[Photos] Mobilisation contre un projet de loi qui « acte l’inégalité culturelle » dans le système éducatif
En Mauritanie, la bataille pour l’enseignement des langues nationales dans le système éducatif s’est à nouveau invitée dans le moulin du gouvernement depuis qu’un projet de loi d’orientation a été annoncé décembre dernier par le ministère de l’Education nationale. Depuis, ce projet de loi est devenu un marqueur du mécontentement de l’Organisation pour l’officialisation des langues nationales (OLAN).
Vendredi 20 mai, à 11 heures TU, devant l’Assemblée Nationale, des dizaines de personnes brandissaient des pancartes appelant à l’officialisation des langues nationales en l’occurrence le poular, le wolof et le soninké et au rejet du projet de loi d’orientation porté par le ministère de l’Education nationale et de la Réforme du système éducatif.
Le rassemblement était organisé à l’initiative de l’Organisation pour l’officialisation des langues nationales (OLAN) qui milite pour l’égalité culturelle et linguistique en Mauritanie.
Parmi les porteurs, il y’avait Salimata, lycéenne, qui brandit ce slogan : non au projet de loi d’orientation porté par le ministère de l’Education nationale et de la Réforme du système éducatif.

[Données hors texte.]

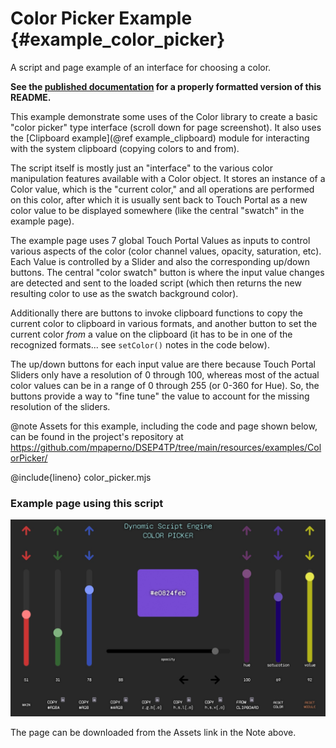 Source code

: # Color Picker Example {#example_color_picker}
A script and page example of an interface for choosing a color.

<div class="hide-on-site">

**See the [published documentation](https://dse.tpp.max.paperno.us/example_color_picker.html) for a properly formatted version of this README.**
</div>

This example demonstrate some uses of the Color library to create a basic "color picker" type interface (scroll down for page screenshot).
It also uses the [Clipboard example](@ref example_clipboard) module for interacting with the system clipboard (copying colors to and from).

The script itself is mostly just an "interface" to the various color manipulation features available with a Color object. It stores an instance
of a Color value, which is the "current color," and all operations are performed on this color, after which it is usually sent back to Touch Portal
as a new color value to be displayed somewhere (like the central "swatch" in the example page).

The example page uses 7 global Touch Portal Values as inputs to control various aspects of the color (color channel values, opacity, saturation, etc).
Each Value is controlled by a Slider and also the corresponding up/down buttons. The central "color swatch" button is where the input value changes are
detected and sent to the loaded script (which then returns the new resulting color to use as the swatch background color).

Additionally there are buttons to invoke clipboard functions to copy the current color to clipboard in various formats, and another button to
set the current color _from_ a value on the clipboard (it has to be in one of the recognized formats... see `setColor()` notes in the code below).

The up/down buttons for each input value are there because Touch Portal Sliders only have a resolution of 0 through 100, whereas most of the actual color values
can be in a range of 0 through 255 (or 0-360 for Hue).  So, the buttons provide a way to "fine tune" the value to account for the missing resolution of the sliders.

@note Assets for this example, including the code and page shown below, can be found in the project's repository at<br />
https://github.com/mpaperno/DSEP4TP/tree/main/resources/examples/ColorPicker/

@include{lineno} color_picker.mjs

### Example page using this script

<a href="example_color_picker_screenshot.jpg" target="image" title="Click for full version in new window.">
<img src="example_color_picker_screenshot.jpg" />
</a>

The page can be downloaded from the Assets link in the Note above.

« Je suis là pour faire entendre mon refus par rapport à la volonté du gouvernement de nous imposer unilatéralement la langue arabe ». «Il est hors de question d’exclure les langues nationales du système éducatif. On doit léguer à nos enfants un système d’enseignement inclusif. Les langues nationales doivent avoir droit au chapitre », renchérit Thilo Touré, lycéenne.
Pour rappel, ce projet de loi d’orientation, dont font allusion Salimata et Thilo, s’appuie sur les conclusions des assises de concertation nationale sur la réforme du système éducatif qui ont eu lieu en décembre 2021.
Les 500 participants à ces assises avaient adopté une feuille de route intitulée «L’école que nous cherchons », mettant en relief la situation du secteur de l’éducation nationale et des leçons tirées des précédentes réformes et les motifs de la réforme.
Dans ce document, la position de l’arabe est renforcée notamment au niveau des matières scientifiques qui se faisaient en français. Pour ce qui concerne les langues nationales, il est recommandé « la création d’un organe chargé d’expérimenter leur enseignement en vue de leur généralisation ».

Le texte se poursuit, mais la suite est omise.